Append-only data type: ak.ArrayBuilder discovers its type from the sequence of append operations called on it.

Adding methods, overloading operators: ak.behavior for a global registry; see also for overloading individual arrays.

Describing an array: ak.is_valid, ak.validity_error, ak.type, ak.parameters, _auto/ak.keys.

Converting from other formats: ak.from_numpy, ak.from_iter, ak.from_json, ak.from_awkward0. Note that the ak.Array and ak.Record constructors use these functions.

Converting to other formats: ak.to_numpy, ak.to_list, ak.to_json, ak.to_awkward0.

Conversion functions used internally: ak.to_layout, ak.regularize_numpyarray.

Alternative to filtering: ak.mask, which is the same as array.mask[filter]. Creates an array with missing values instead of removing values.

Number of elements in each list: ak.num (not to be confused with the reducer ak.count).

Making and breaking arrays of records: ak.zip and ak.unzip.

Manipulating records: ak.with_name, ak.with_field.

Manipulating parameters: ak.with_parameter, ak.without_parameters.

Broadcasting: ak.broadcast_arrays forms an explicit broadcast of a set of arrays, which usually isn’t necessary. This page also describes the general broadcasting rules, though.

Merging arrays: ak.concatenate, ak.where.

Flattening lists and missing values: ak.flatten removes a level of list structure. Empty lists and None at that level disappear. Also useful for eliminating None in the first dimension.

Inserting, replacing, and checking for missing values: ak.pad_none, ak.fill_none, ak.is_none.

Converting missing values to and from empty lists: ak.singletons turns [1, None, 3] into [[1], [], [3]] and ak.firsts turns [[1], [], [3]] into [1, None, 3]. This can be useful with ak.argmin and ak.argmax.

Combinatorics: ak.cartesian produces tuples of n items from n arrays, usually per-sublist, and ak.combinations produces unique tuples of n items from the same array.

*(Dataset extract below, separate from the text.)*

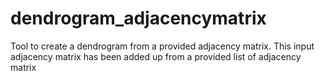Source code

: # dendrogram_adjacencymatrix
Tool to create a dendrogram from a provided adjacency matrix. This input adjacency matrix has been added up from a provided list of adjacency matrix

To get integer arrays for selecting these tuples, use ak.argcartesian and ak.argcombinations.

Partitioned arrays: ak.partitions reveals how an array is internally partitioned (if at all) and ak.partitioned, ak.repartition create or change the partitioning.

Virtual arrays: ak.virtual creates an array that will be generated on demand and ak.with_cache assigns a new cache to all virtual arrays in a structure.

NumPy compatibility: ak.size, ak.atleast_1d.

Reducers: eliminate a dimension by replacing it with a count, sum, logical and/or, etc. over its members. These functions summarize the innermost lists with axis=-1 and cross lists with other values of axis. They never apply to data structures, only numbers at the innermost fields of a structure.

  • ak.count: the number of elements (not to be confused with ak.num, which interprets axis differently from a reducer).

  • ak.count_nonzero: the number of elements that are not equal to zero or False.

  • ak.sum: adds values with identity 0.

  • ak.prod: multiplies values with identity 1.

  • ak.any: reduces with logical or, “true if any members are non-zero.”

  • ak.all: reduces with logical and, “true if all members are non-zero.”

  • ak.min: minimum value; empty lists result in None.

  • ak.max: maximum value; empty lists result in None.

  • ak.argmin: integer position of the minimum value; empty lists result in None.

  • ak.argmax: integer position of the maximum value; empty lists result in None.

Non-reducers: not technically reducers because they don’t obey an associative law (e.g. the mean of means is not the overall mean); these functions nevertheless have the same interface as reducers.

  • ak.moment: the “nth” moment of the distribution; 0 for sum, 1 for mean, 2 for variance without subtracting the mean, etc.

  • ak.mean: also known as the average.

  • ak.var: variance about the mean.

  • ak.std: standard deviation about the mean.

  • ak.covar: covariance of two datasets.

  • ak.corr: correlation of two datasets (covariance normalized to variance).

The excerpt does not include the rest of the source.